A statement from Benjamin Briere’s Paris-based lawyer, Philippe Valent, said “the feeling of abandonment and distress” has led him “to embark on a hunger strike in order to alert Iranian authorities and French authorities about the absurdity of his detention”.
Briere has never been brought before a judge and no date for a trial has been set, the statement said. He is “not a spy nor a criminal, but a tourist whose travel is continuing in an aberrant and unfair way in Iranian prisons,” it added.
The French Foreign Ministry said in a statement on Monday that French officials in Paris and Tehran have been very closely monitoring the situation and that Briere has been contacted by the French Embassy on Monday.
There was no immediate comment from Iranian officials.

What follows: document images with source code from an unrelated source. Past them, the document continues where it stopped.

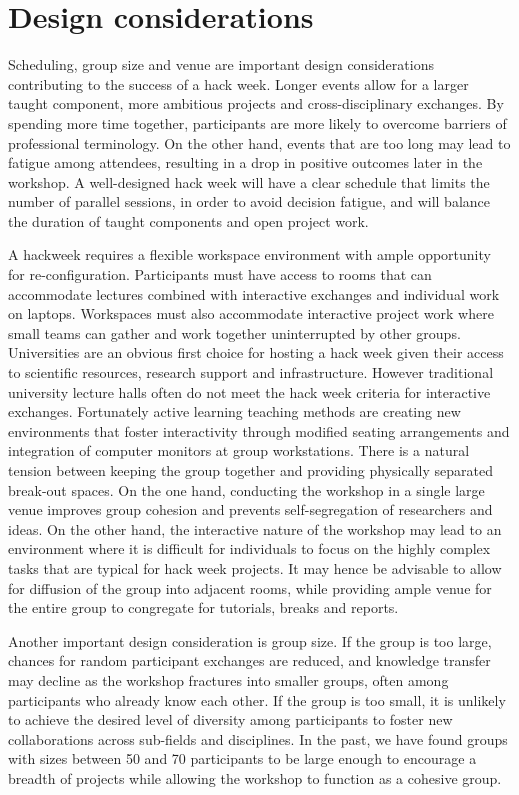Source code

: \section*{Design considerations}

Scheduling, group size and venue are important design considerations contributing to the success of a hack week.   
Longer events allow for a larger taught component, more ambitious projects and cross-disciplinary exchanges. 
By spending more time together, participants are more likely to overcome barriers of professional terminology.
On the other hand, events that are too long may lead to fatigue among attendees, resulting in a drop in positive outcomes later in the workshop.
A well-designed hack week will have a clear schedule that limits the number of parallel sessions, in order to avoid decision fatigue, and will balance the duration of taught components and open project work. 

A hackweek requires a flexible workspace environment with ample opportunity for re-configuration. 
Participants must have access to rooms that can accommodate lectures combined with interactive exchanges and individual work on laptops. 
Workspaces must also accommodate interactive project work where small teams can gather and work together uninterrupted by other groups.    
Universities are an obvious first choice for hosting a hack week given their access to scientific resources, research support and infrastructure. 
However traditional university lecture halls often do not meet the hack week criteria for interactive exchanges.
Fortunately active learning teaching methods are creating new environments that foster interactivity through modified seating arrangements and integration of computer monitors at group workstations. There is a natural tension between keeping the group together and providing physically separated break-out spaces. On the one hand, conducting the workshop in a single large venue improves group cohesion and prevents self-segregation of researchers and ideas. On the other hand, the interactive nature of the workshop may lead to an environment where it is difficult for individuals to focus on the highly complex tasks that are typical for hack week projects. It may hence be advisable to allow for diffusion of the group into adjacent rooms, while providing ample venue for the entire group to congregate for tutorials, breaks and reports.

Another important design consideration is group size.
If the group is too large, chances for random participant exchanges are reduced, and knowledge transfer may decline as the workshop fractures into smaller groups, often among participants who already know each other.
If the group is too small, it is unlikely to achieve the desired level of diversity among participants to foster new collaborations across sub-fields and disciplines.
In the past, we have found groups with sizes between 50 and 70 participants to be large enough to encourage a breadth of projects while allowing the workshop to function as a cohesive group.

Rights groups accuse hard-liners in Iran’s security agencies of using foreign detainees as bargaining chips for money or influence in negotiations with the West. Tehran denies it, but there have been such prisoner exchanges in the past.
In March 2020, Iran and France swapped French researcher Roland Marchal for Iranian engineer Jalal Ruhollahnejad.
Marchal was arrested in June 2019 alongside fellow researcher Fariba Adelkhah, an anthropologist with dual French-Iranian citizenship. Adelkhah, who was given a five-year sentence for “gathering and collusion” against Iran’s security, was granted a furlough with no deadline in October 2020 and is required to stay at her sister’s house in Tehran and wear an electronic monitoring bracelet.